[[ RECORDS FOR THE TASK open ]]
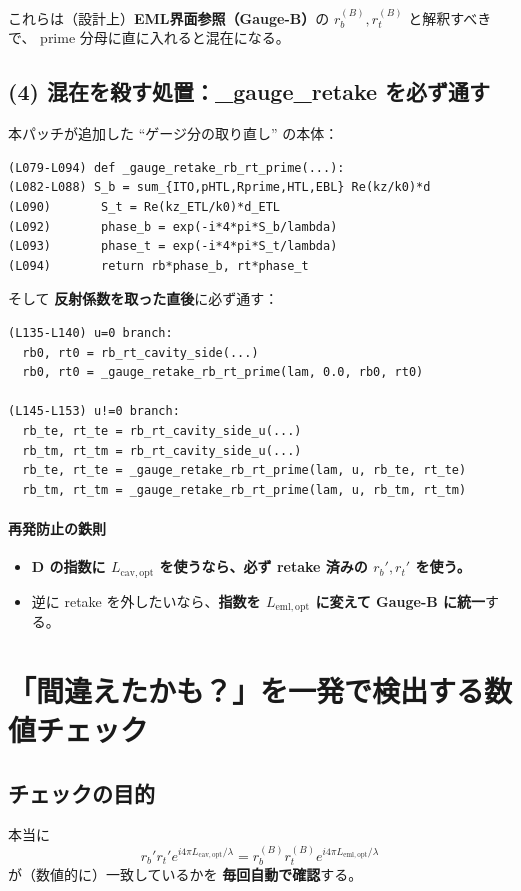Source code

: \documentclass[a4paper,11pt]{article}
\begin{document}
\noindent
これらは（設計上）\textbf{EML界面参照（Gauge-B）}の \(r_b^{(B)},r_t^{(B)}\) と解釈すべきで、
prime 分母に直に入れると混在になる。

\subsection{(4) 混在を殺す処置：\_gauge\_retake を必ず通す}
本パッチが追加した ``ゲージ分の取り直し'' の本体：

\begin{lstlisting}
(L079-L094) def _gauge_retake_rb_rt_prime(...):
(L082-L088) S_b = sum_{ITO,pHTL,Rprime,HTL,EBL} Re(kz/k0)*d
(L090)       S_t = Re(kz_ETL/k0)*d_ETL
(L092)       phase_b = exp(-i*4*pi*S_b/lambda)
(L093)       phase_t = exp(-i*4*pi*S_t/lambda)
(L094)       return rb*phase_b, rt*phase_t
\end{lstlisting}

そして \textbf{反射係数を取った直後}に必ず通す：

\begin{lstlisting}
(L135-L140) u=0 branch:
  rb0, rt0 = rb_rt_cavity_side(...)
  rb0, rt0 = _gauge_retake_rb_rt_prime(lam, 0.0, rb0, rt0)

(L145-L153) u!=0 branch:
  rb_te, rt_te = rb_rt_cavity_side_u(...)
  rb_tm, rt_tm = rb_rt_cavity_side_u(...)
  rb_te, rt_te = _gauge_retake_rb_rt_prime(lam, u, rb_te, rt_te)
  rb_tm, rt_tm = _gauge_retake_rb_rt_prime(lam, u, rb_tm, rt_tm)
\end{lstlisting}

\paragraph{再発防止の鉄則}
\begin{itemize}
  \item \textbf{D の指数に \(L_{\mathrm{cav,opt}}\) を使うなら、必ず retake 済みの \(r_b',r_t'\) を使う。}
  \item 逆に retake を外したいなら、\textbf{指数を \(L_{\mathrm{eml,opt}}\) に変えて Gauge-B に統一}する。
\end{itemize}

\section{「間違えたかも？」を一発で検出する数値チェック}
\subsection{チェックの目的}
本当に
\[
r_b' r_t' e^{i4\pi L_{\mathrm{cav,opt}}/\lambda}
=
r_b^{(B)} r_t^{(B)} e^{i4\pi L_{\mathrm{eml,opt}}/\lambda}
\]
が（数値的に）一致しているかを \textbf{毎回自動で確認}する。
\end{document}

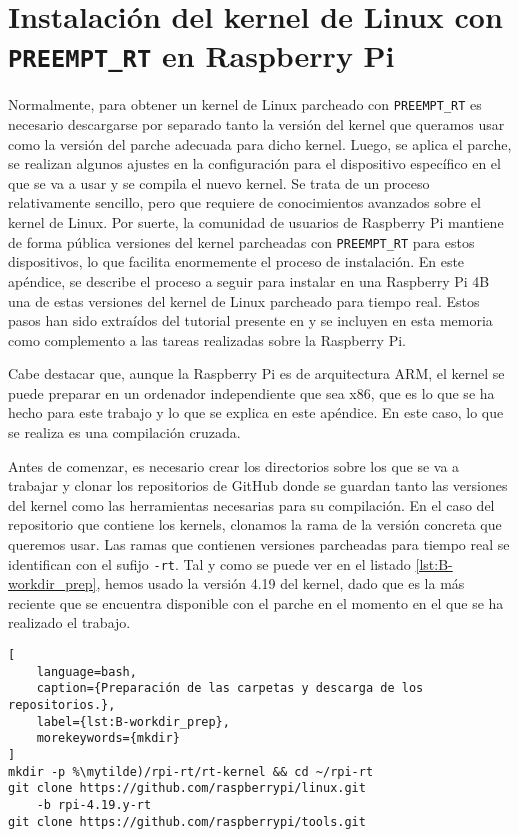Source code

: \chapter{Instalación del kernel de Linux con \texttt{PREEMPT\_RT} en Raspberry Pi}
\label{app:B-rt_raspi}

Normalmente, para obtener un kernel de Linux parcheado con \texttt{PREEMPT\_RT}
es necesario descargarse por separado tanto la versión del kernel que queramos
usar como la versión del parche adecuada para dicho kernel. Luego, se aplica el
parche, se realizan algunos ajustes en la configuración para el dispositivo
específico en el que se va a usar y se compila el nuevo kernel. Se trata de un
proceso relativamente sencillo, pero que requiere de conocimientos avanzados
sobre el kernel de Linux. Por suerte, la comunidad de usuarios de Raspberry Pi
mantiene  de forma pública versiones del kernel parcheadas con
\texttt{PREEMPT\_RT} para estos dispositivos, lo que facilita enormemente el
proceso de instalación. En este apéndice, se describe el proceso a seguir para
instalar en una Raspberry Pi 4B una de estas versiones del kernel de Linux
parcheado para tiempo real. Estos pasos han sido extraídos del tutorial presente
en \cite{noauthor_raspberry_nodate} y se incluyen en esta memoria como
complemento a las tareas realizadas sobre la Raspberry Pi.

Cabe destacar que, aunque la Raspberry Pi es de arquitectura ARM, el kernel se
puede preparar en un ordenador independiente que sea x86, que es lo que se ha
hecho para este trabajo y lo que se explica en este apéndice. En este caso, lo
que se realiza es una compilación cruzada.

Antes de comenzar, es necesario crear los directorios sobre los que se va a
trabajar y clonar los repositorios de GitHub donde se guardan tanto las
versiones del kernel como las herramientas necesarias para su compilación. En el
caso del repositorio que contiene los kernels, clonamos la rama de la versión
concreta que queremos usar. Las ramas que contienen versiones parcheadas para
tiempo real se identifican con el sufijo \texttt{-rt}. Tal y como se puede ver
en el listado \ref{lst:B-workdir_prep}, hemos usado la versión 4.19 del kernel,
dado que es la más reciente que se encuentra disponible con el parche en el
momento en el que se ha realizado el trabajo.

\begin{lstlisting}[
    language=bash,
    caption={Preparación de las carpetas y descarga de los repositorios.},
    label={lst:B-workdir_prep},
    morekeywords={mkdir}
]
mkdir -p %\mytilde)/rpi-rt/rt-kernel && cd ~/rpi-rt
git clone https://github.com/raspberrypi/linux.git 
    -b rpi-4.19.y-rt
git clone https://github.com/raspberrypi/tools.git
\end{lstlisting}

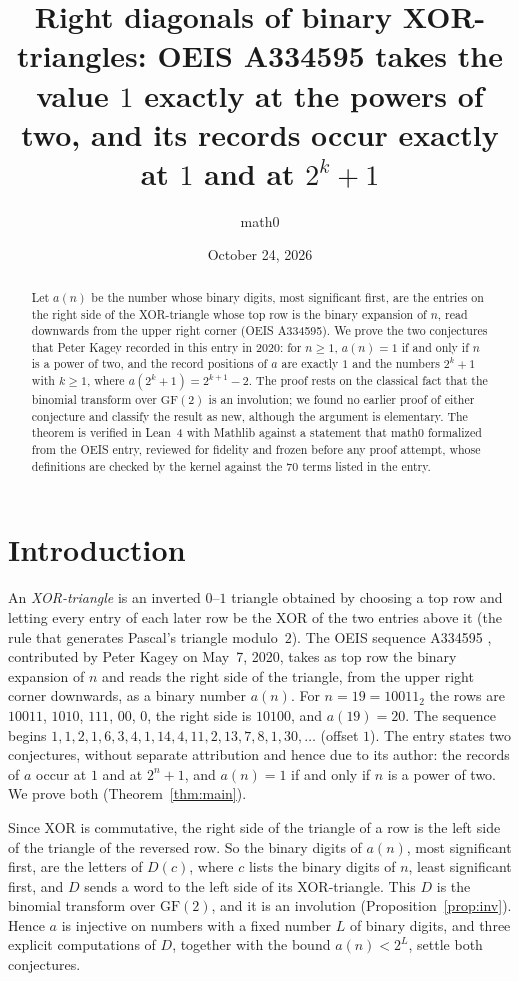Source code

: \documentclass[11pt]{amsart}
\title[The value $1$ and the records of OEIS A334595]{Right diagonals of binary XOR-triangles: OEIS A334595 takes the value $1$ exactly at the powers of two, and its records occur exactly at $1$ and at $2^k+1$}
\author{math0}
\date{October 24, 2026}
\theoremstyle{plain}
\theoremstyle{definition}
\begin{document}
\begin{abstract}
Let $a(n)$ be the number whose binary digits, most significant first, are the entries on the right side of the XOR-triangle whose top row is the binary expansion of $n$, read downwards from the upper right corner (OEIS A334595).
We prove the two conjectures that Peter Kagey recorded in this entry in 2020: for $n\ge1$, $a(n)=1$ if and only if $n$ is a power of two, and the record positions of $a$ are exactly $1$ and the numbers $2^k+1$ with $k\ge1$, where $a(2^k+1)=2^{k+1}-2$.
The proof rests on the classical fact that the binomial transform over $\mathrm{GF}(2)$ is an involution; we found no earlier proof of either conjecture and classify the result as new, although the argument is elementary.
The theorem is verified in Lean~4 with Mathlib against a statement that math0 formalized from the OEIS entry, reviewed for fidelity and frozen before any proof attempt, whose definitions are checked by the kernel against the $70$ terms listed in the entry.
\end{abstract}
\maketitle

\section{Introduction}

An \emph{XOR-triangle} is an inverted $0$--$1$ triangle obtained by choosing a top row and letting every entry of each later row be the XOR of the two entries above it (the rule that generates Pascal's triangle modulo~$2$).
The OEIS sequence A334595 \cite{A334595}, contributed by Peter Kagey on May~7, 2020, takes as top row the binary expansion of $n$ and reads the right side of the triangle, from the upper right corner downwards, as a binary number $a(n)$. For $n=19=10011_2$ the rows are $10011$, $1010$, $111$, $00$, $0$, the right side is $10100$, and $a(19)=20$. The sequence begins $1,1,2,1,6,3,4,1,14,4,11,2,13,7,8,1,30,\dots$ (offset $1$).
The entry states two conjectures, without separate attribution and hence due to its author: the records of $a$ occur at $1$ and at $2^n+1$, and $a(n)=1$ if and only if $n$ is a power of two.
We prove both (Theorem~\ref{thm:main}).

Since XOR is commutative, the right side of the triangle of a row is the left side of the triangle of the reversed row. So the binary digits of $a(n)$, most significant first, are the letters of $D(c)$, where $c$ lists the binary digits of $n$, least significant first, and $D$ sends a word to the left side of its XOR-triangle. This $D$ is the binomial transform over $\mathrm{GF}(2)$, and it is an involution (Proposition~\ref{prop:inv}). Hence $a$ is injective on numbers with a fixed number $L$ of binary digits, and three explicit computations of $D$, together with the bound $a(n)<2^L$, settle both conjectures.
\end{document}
[[ RECORDS FOR THE TASK closed ]]
"downwards" is the word to look for; copy every line of the data that has it.

Let $a(n)$ be the number whose binary digits, most significant first, are the entries on the right side of the XOR-triangle whose top row is the binary expansion of $n$, read downwards from the upper right corner (OEIS A334595).
The OEIS sequence A334595 \cite{A334595}, contributed by Peter Kagey on May~7, 2020, takes as top row the binary expansion of $n$ and reads the right side of the triangle, from the upper right corner downwards, as a binary number $a(n)$. For $n=19=10011_2$ the rows are $10011$, $1010$, $111$, $00$, $0$, the right side is $10100$, and $a(19)=20$. The sequence begins $1,1,2,1,6,3,4,1,14,4,11,2,13,7,8,1,30,\dots$ (offset $1$).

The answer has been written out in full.